Abstract
An incremental method of feature selection based on mutual information, called incremental Max-Relevance, and Min-Redundancy (I-mRMR), is presented. I-mRMR is an incremental version of Max-Relevance, and Min-Redundancy feature selection (mRMR), which is used to handle streaming data or large-scale data. First, Incremental Key Instance Set is proposed which composes of the non-distinguished instances by the historical selected features. Second, an incremental feature selection algorithm is designed in which the incremental key instance set, replacing of all the seen instances so far, is used in the process of adding representative features. Since the Incremental Key Instance Set is far less than the whole instances, the incremental feature selection by using this key set avoids redundant computation and save computation time and space. Finally, the experimental results show that I-mRMR could significantly or even dramatically reduce the time of feature selection with an acceptable classification accuracy.

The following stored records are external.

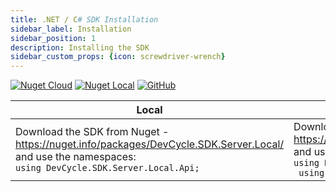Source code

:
 ```yaml
---
title: .NET / C# SDK Installation
sidebar_label: Installation
sidebar_position: 1
description: Installing the SDK
sidebar_custom_props: {icon: screwdriver-wrench}
---
```


[![Nuget Cloud](https://badgen.net/nuget/v/DevCycle.SDK.Server.Cloud)](https://www.nuget.org/packages/DevCycle.SDK.Server.Cloud/)
[![Nuget Local](https://badgen.net/nuget/v/DevCycle.SDK.Server.Cloud)](https://www.nuget.org/packages/DevCycle.SDK.Server.Local/)
[![GitHub](https://img.shields.io/github/stars/devcyclehq/dotnet-server-sdk.svg?style=social&label=Star&maxAge=2592000)](https://github.com/DevCycleHQ/dotnet-server-sdk)

| Local                                                                                                                                                             | Cloud                                                                                                                                                                                                                  |
|-------------------------------------------------------------------------------------------------------------------------------------------------------------------|------------------------------------------------------------------------------------------------------------------------------------------------------------------------------------------------------------------------|
| Download the SDK from Nuget - https://nuget.info/packages/DevCycle.SDK.Server.Local/ <br> and use the namespaces: <br> ```using DevCycle.SDK.Server.Local.Api;``` | Download the SDK from Nuget - https://www.nuget.org/packages/DevCycle.SDK.Server.Cloud/ <br> and use the namespaces: <br> ```using DevCycle.SDK.Server.Cloud.Api;```<br>``` using DevCycle.SDK.Server.Common.Model;``` |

Access provided by Autonomous University of Puebla. Download conference paper PDF
Similar content being viewed by others
Keywords
1 Introduction
Incremental learning is a promising approach to refreshing data mining results, which utilizes previously saved results or data structures to avoid the expense of re-computation [4, 13]. The main idea of incremental feature selection is that only part of the data are considered at one time and the results are subsequently combined. Thus incremental feature selection technique makes full use of the historical information, reduce the training scale greatly, and save training time [6, 12].
Feature selection based on mutual information has been deeply studied [2, 10, 11, 14], because mutual information (MI) [8] is a good tool to measure the correlation and redundancy among features. As a pioneer, Battiti [1] proposed a greedy selection method called MIFS based on mutual information between inputs and outputs. Considering MIFS does not work well on nonlinear problems, Kwak and Choi [5] proposed an improved feature selection method MIFS-U which is feasible and effective on nonlinear applications. However, both Battiti and Kwak’s methods omit the redundancy among features, only relevance among features and labels are considered. Peng et al. [7] then proposed a heuristic “Max-Relevance and Min-Redundancy” framework for feature selection. In [7] it is pointed that mRMR criterion is equal to max-dependency. Furthermore, Estévez and Tesmer [3] proposed an updated feature selection method, called normalized mutual information features selection. However, most of them could only be applied to static data. When new instances are arriving successively, these methods have to be re-computed on the updated datasets.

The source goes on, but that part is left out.